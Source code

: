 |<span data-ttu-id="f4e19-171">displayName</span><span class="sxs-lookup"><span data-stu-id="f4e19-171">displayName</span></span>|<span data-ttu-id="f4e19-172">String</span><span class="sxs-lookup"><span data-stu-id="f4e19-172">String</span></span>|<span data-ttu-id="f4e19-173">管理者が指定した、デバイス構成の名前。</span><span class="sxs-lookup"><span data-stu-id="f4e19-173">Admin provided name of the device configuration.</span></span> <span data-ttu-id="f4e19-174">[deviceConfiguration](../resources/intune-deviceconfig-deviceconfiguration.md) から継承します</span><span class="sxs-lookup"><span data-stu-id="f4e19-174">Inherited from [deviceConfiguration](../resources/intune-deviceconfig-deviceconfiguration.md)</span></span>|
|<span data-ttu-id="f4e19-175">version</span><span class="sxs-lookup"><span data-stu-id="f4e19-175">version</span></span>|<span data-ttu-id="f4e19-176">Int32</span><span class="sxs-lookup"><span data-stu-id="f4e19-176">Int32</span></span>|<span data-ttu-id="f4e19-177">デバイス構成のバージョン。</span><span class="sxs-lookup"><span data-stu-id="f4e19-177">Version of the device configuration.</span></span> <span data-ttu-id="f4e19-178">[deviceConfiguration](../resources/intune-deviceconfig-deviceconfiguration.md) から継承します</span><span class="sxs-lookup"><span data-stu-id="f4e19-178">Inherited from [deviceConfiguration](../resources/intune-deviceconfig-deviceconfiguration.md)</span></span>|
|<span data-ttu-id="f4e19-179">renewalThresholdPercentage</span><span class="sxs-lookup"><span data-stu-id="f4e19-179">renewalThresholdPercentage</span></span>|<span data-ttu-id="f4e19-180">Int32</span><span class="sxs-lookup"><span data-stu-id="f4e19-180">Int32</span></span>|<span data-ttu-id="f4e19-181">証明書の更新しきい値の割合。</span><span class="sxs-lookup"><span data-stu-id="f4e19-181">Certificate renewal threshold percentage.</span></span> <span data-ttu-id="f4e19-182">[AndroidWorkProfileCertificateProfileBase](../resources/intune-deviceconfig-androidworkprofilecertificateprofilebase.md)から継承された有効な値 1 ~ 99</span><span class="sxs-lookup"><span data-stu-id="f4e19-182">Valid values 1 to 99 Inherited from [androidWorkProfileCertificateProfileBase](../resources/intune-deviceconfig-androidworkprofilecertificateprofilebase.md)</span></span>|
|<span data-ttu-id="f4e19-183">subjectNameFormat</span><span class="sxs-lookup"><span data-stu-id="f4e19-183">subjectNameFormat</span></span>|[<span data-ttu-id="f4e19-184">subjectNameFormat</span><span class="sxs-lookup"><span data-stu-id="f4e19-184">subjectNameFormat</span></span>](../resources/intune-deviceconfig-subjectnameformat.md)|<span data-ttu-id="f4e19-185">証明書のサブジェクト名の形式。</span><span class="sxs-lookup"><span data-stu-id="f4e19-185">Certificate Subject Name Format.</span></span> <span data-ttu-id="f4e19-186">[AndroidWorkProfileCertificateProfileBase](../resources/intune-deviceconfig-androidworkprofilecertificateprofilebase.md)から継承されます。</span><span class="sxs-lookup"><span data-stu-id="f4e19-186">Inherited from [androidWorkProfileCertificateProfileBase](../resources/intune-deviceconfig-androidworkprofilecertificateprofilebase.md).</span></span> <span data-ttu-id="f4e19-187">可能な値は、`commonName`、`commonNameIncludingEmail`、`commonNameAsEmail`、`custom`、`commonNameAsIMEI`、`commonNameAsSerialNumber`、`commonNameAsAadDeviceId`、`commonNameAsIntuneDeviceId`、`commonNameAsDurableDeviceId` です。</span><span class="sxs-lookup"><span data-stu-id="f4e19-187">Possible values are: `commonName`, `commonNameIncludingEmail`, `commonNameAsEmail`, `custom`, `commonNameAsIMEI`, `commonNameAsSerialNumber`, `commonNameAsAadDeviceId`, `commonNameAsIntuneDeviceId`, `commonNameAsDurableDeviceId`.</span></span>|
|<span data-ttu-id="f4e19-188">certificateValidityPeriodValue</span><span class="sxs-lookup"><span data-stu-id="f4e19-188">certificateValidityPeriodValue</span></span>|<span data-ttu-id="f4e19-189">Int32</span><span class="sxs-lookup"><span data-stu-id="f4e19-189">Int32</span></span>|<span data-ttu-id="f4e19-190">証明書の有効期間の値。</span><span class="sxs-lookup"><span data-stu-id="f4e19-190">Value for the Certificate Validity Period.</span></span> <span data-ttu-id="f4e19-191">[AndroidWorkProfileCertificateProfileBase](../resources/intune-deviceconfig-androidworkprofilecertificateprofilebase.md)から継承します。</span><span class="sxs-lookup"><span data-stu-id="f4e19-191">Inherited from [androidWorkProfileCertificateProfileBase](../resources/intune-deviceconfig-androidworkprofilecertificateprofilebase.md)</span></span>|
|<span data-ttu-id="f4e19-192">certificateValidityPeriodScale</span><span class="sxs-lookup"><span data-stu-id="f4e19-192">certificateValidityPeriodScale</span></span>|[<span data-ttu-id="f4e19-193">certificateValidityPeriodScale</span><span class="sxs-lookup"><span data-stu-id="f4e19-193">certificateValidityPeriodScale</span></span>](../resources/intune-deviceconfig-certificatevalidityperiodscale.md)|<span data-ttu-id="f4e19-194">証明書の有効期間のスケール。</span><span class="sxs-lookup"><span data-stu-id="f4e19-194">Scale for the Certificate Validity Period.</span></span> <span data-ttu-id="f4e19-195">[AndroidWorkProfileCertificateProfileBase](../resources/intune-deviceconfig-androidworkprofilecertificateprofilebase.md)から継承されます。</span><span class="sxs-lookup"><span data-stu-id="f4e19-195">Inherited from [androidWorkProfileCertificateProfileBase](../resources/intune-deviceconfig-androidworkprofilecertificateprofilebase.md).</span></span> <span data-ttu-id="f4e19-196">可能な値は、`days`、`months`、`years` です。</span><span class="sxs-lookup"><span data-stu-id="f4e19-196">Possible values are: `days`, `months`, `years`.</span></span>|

WORK REQUEST - Every one of the entries must be printed exactly.

EXERCISE ANSWER -
Source code

: |<span data-ttu-id="f4e19-171">displayName</span><span class="sxs-lookup"><span data-stu-id="f4e19-171">displayName</span></span>|<span data-ttu-id="f4e19-172">String</span><span class="sxs-lookup"><span data-stu-id="f4e19-172">String</span></span>|<span data-ttu-id="f4e19-173">管理者が指定した、デバイス構成の名前。</span><span class="sxs-lookup"><span data-stu-id="f4e19-173">Admin provided name of the device configuration.</span></span> <span data-ttu-id="f4e19-174">[deviceConfiguration](../resources/intune-deviceconfig-deviceconfiguration.md) から継承します</span><span class="sxs-lookup"><span data-stu-id="f4e19-174">Inherited from [deviceConfiguration](../resources/intune-deviceconfig-deviceconfiguration.md)</span></span>|
|<span data-ttu-id="f4e19-175">version</span><span class="sxs-lookup"><span data-stu-id="f4e19-175">version</span></span>|<span data-ttu-id="f4e19-176">Int32</span><span class="sxs-lookup"><span data-stu-id="f4e19-176">Int32</span></span>|<span data-ttu-id="f4e19-177">デバイス構成のバージョン。</span><span class="sxs-lookup"><span data-stu-id="f4e19-177">Version of the device configuration.</span></span> <span data-ttu-id="f4e19-178">[deviceConfiguration](../resources/intune-deviceconfig-deviceconfiguration.md) から継承します</span><span class="sxs-lookup"><span data-stu-id="f4e19-178">Inherited from [deviceConfiguration](../resources/intune-deviceconfig-deviceconfiguration.md)</span></span>|
|<span data-ttu-id="f4e19-179">renewalThresholdPercentage</span><span class="sxs-lookup"><span data-stu-id="f4e19-179">renewalThresholdPercentage</span></span>|<span data-ttu-id="f4e19-180">Int32</span><span class="sxs-lookup"><span data-stu-id="f4e19-180">Int32</span></span>|<span data-ttu-id="f4e19-181">証明書の更新しきい値の割合。</span><span class="sxs-lookup"><span data-stu-id="f4e19-181">Certificate renewal threshold percentage.</span></span> <span data-ttu-id="f4e19-182">[AndroidWorkProfileCertificateProfileBase](../resources/intune-deviceconfig-androidworkprofilecertificateprofilebase.md)から継承された有効な値 1 ~ 99</span><span class="sxs-lookup"><span data-stu-id="f4e19-182">Valid values 1 to 99 Inherited from [androidWorkProfileCertificateProfileBase](../resources/intune-deviceconfig-androidworkprofilecertificateprofilebase.md)</span></span>|
|<span data-ttu-id="f4e19-183">subjectNameFormat</span><span class="sxs-lookup"><span data-stu-id="f4e19-183">subjectNameFormat</span></span>|[<span data-ttu-id="f4e19-184">subjectNameFormat</span><span class="sxs-lookup"><span data-stu-id="f4e19-184">subjectNameFormat</span></span>](../resources/intune-deviceconfig-subjectnameformat.md)|<span data-ttu-id="f4e19-185">証明書のサブジェクト名の形式。</span><span class="sxs-lookup"><span data-stu-id="f4e19-185">Certificate Subject Name Format.</span></span> <span data-ttu-id="f4e19-186">[AndroidWorkProfileCertificateProfileBase](../resources/intune-deviceconfig-androidworkprofilecertificateprofilebase.md)から継承されます。</span><span class="sxs-lookup"><span data-stu-id="f4e19-186">Inherited from [androidWorkProfileCertificateProfileBase](../resources/intune-deviceconfig-androidworkprofilecertificateprofilebase.md).</span></span> <span data-ttu-id="f4e19-187">可能な値は、`commonName`、`commonNameIncludingEmail`、`commonNameAsEmail`、`custom`、`commonNameAsIMEI`、`commonNameAsSerialNumber`、`commonNameAsAadDeviceId`、`commonNameAsIntuneDeviceId`、`commonNameAsDurableDeviceId` です。</span><span class="sxs-lookup"><span data-stu-id="f4e19-187">Possible values are: `commonName`, `commonNameIncludingEmail`, `commonNameAsEmail`, `custom`, `commonNameAsIMEI`, `commonNameAsSerialNumber`, `commonNameAsAadDeviceId`, `commonNameAsIntuneDeviceId`, `commonNameAsDurableDeviceId`.</span></span>|
|<span data-ttu-id="f4e19-188">certificateValidityPeriodValue</span><span class="sxs-lookup"><span data-stu-id="f4e19-188">certificateValidityPeriodValue</span></span>|<span data-ttu-id="f4e19-189">Int32</span><span class="sxs-lookup"><span data-stu-id="f4e19-189">Int32</span></span>|<span data-ttu-id="f4e19-190">証明書の有効期間の値。</span><span class="sxs-lookup"><span data-stu-id="f4e19-190">Value for the Certificate Validity Period.</span></span> <span data-ttu-id="f4e19-191">[AndroidWorkProfileCertificateProfileBase](../resources/intune-deviceconfig-androidworkprofilecertificateprofilebase.md)から継承します。</span><span class="sxs-lookup"><span data-stu-id="f4e19-191">Inherited from [androidWorkProfileCertificateProfileBase](../resources/intune-deviceconfig-androidworkprofilecertificateprofilebase.md)</span></span>|
|<span data-ttu-id="f4e19-192">certificateValidityPeriodScale</span><span class="sxs-lookup"><span data-stu-id="f4e19-192">certificateValidityPeriodScale</span></span>|[<span data-ttu-id="f4e19-193">certificateValidityPeriodScale</span><span class="sxs-lookup"><span data-stu-id="f4e19-193">certificateValidityPeriodScale</span></span>](../resources/intune-deviceconfig-certificatevalidityperiodscale.md)|<span data-ttu-id="f4e19-194">証明書の有効期間のスケール。</span><span class="sxs-lookup"><span data-stu-id="f4e19-194">Scale for the Certificate Validity Period.</span></span> <span data-ttu-id="f4e19-195">[AndroidWorkProfileCertificateProfileBase](../resources/intune-deviceconfig-androidworkprofilecertificateprofilebase.md)から継承されます。</span><span class="sxs-lookup"><span data-stu-id="f4e19-195">Inherited from [androidWorkProfileCertificateProfileBase](../resources/intune-deviceconfig-androidworkprofilecertificateprofilebase.md).</span></span> <span data-ttu-id="f4e19-196">可能な値は、`days`、`months`、`years` です。</span><span class="sxs-lookup"><span data-stu-id="f4e19-196">Possible values are: `days`, `months`, `years`.</span></span>|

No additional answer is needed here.